Junk bonds are high-yield corporate bonds issued by companies with lower credit ratings. Because of their higher risk of default, they offer higher interest rates, potentially providing returns over 10%. During economic growth periods, the risk of default decreases, making junk bonds particularly attractive.

How do bonds work for dummies? ›

By buying a bond, you're giving the issuer a loan, and they agree to pay you back the face value of the loan on a specific date, and to pay you periodic interest payments along the way, usually twice a year. Unlike stocks, bonds issued by companies give you no ownership rights.

How do you read bond information? ›

It is quoted in relation to 100, no matter what the par value is. Think of the bid price as a percentage: a bond with a bid of 93 means it is trading at 93% of its par value. The yield indicates annual return until the bond matures. Usually this is the yield to maturity, not current yield.

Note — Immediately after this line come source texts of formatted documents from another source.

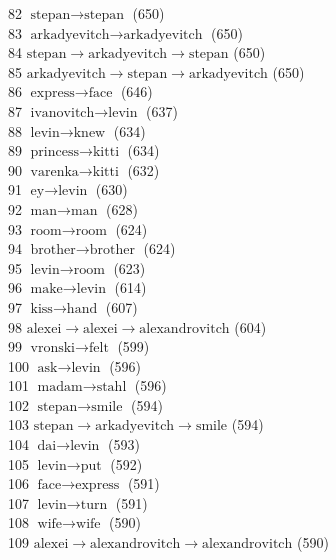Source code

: \begin{appendices}
    82  $ \text{stepan} \to \text{stepan} $ (650) \\
    83  $ \text{arkadyevitch} \to \text{arkadyevitch} $ (650) \\
    84  $ \text{stepan} \to \text{arkadyevitch} \to \text{stepan} $ (650) \\
    85  $ \text{arkadyevitch} \to \text{stepan} \to \text{arkadyevitch} $ (650) \\
    86  $ \text{express} \to \text{face} $ (646) \\
    87  $ \text{ivanovitch} \to \text{levin} $ (637) \\
    88  $ \text{levin} \to \text{knew} $ (634) \\
    89  $ \text{princess} \to \text{kitti} $ (634) \\
    90  $ \text{varenka} \to \text{kitti} $ (632) \\
    91  $ \text{ey} \to \text{levin} $ (630) \\
    92  $ \text{man} \to \text{man} $ (628) \\
    93  $ \text{room} \to \text{room} $ (624) \\
    94  $ \text{brother} \to \text{brother} $ (624) \\
    95  $ \text{levin} \to \text{room} $ (623) \\
    96  $ \text{make} \to \text{levin} $ (614) \\
    97  $ \text{kiss} \to \text{hand} $ (607) \\
    98  $ \text{alexei} \to \text{alexei} \to \text{alexandrovitch} $ (604) \\
    99  $ \text{vronski} \to \text{felt} $ (599) \\
   100  $ \text{ask} \to \text{levin} $ (596) \\
   101  $ \text{madam} \to \text{stahl} $ (596) \\
   102  $ \text{stepan} \to \text{smile} $ (594) \\
   103  $ \text{stepan} \to \text{arkadyevitch} \to \text{smile} $ (594) \\
   104  $ \text{dai} \to \text{levin} $ (593) \\
   105  $ \text{levin} \to \text{put} $ (592) \\
   106  $ \text{face} \to \text{express} $ (591) \\
   107  $ \text{levin} \to \text{turn} $ (591) \\
   108  $ \text{wife} \to \text{wife} $ (590) \\
   109  $ \text{alexei} \to \text{alexandrovitch} \to \text{alexandrovitch} $ (590) \\

\end{appendices}
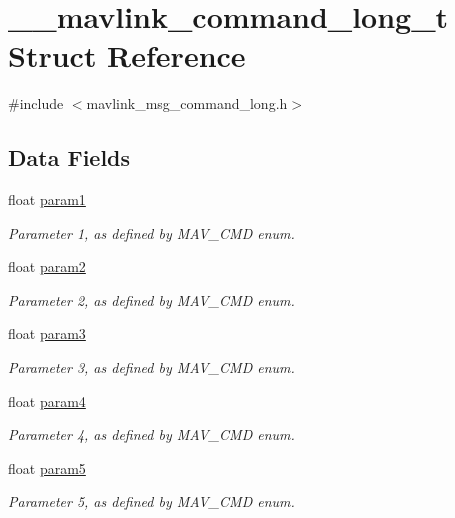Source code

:\hypertarget{struct____mavlink__command__long__t}{\section{\-\_\-\-\_\-mavlink\-\_\-command\-\_\-long\-\_\-t Struct Reference}
\label{struct____mavlink__command__long__t}
}


{\ttfamily \#include $<$mavlink\-\_\-msg\-\_\-command\-\_\-long.\-h$>$}

\subsection*{Data Fields}
\begin{DoxyCompactItemize}
\item 
float \hyperlink{struct____mavlink__command__long__t_a8bb82d921422fd825276bbc43502fc77}{param1}
\begin{DoxyCompactList}\small\item\em Parameter 1, as defined by M\-A\-V\-\_\-\-C\-M\-D enum. \end{DoxyCompactList}\item 
float \hyperlink{struct____mavlink__command__long__t_a715bfae8c34e8882b82efbb2bd0e580c}{param2}
\begin{DoxyCompactList}\small\item\em Parameter 2, as defined by M\-A\-V\-\_\-\-C\-M\-D enum. \end{DoxyCompactList}\item 
float \hyperlink{struct____mavlink__command__long__t_a9b11618cd6d409944727cfcc0d637f72}{param3}
\begin{DoxyCompactList}\small\item\em Parameter 3, as defined by M\-A\-V\-\_\-\-C\-M\-D enum. \end{DoxyCompactList}\item 
float \hyperlink{struct____mavlink__command__long__t_a1448f543670b7a8973c6461254cce429}{param4}
\begin{DoxyCompactList}\small\item\em Parameter 4, as defined by M\-A\-V\-\_\-\-C\-M\-D enum. \end{DoxyCompactList}\item 
float \hyperlink{struct____mavlink__command__long__t_a9c74f309b82fed5527bf1e7732424f21}{param5}
\begin{DoxyCompactList}\small\item\em Parameter 5, as defined by M\-A\-V\-\_\-\-C\-M\-D enum. \end{DoxyCompactList}\item 

\end{DoxyCompactItemize}
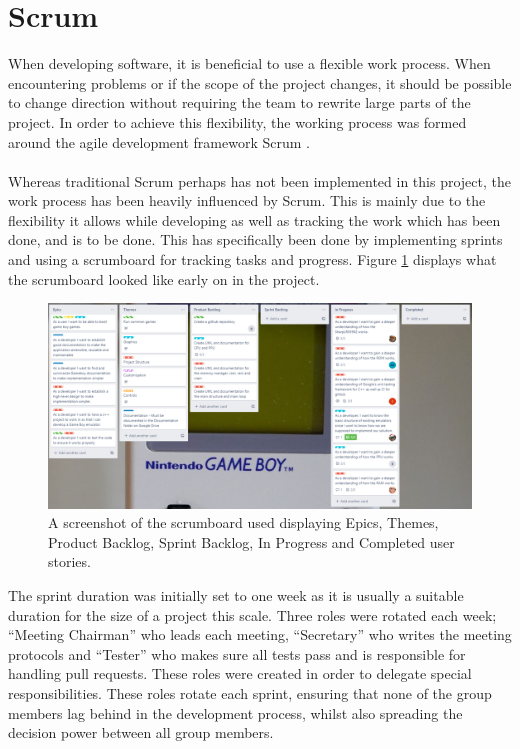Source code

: \section{Scrum}
When developing software, it is beneficial to use a flexible work process. When encountering problems or if the scope of the project changes, it should be possible to change direction without requiring the team to rewrite large parts of the project. In order to achieve this flexibility, the working process was formed around the agile development framework Scrum \cite{Scrum}.
\\\\
Whereas traditional Scrum perhaps has not been implemented in this project, the work process has been heavily influenced by Scrum. This is mainly due to the flexibility it allows while developing as well as tracking the work which has been done, and is to be done. This has specifically been done by implementing sprints and using a scrumboard for tracking tasks and progress. Figure \ref{fig:scrumboard} displays what the scrumboard looked like early on in the project.

\begin{figure}[H]
    \centering
    \includegraphics[width=\textwidth]{figures/Scrumboard.PNG}
    \caption{A screenshot of the scrumboard used displaying Epics, Themes, Product Backlog, Sprint Backlog, In Progress and Completed user stories.}
    \label{fig:scrumboard}
\end{figure}

The sprint duration was initially set to one week as it is usually a suitable duration for the size of a project this scale. Three roles were rotated each week; ``Meeting Chairman'' who leads each meeting, ``Secretary'' who writes the meeting protocols and ``Tester'' who makes sure all tests pass and is responsible for handling pull requests. These roles were created in order to delegate special responsibilities. These roles rotate each sprint, ensuring that none of the group members lag behind in the development process, whilst also spreading the decision power between all group members.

Should I sell bonds when interest rates rise? ›

If you sell your bonds as soon as someone hints at the word "hike," you may be jumping the gun. When the market consensus is that a rate increase is right around the corner, it's time to sell and reinvest the proceeds in higher-paying bonds. One caveat applies to short-term holdings or those that are near maturity.

How do you understand investment in bonds? ›

How Do Bonds Work? A bond is simply a loan taken out by a company. Instead of going to a bank, the company gets the money from investors who buy its bonds. In exchange for the capital, the company pays an interest coupon, which is the annual interest rate paid on a bond expressed as a percentage of the face value.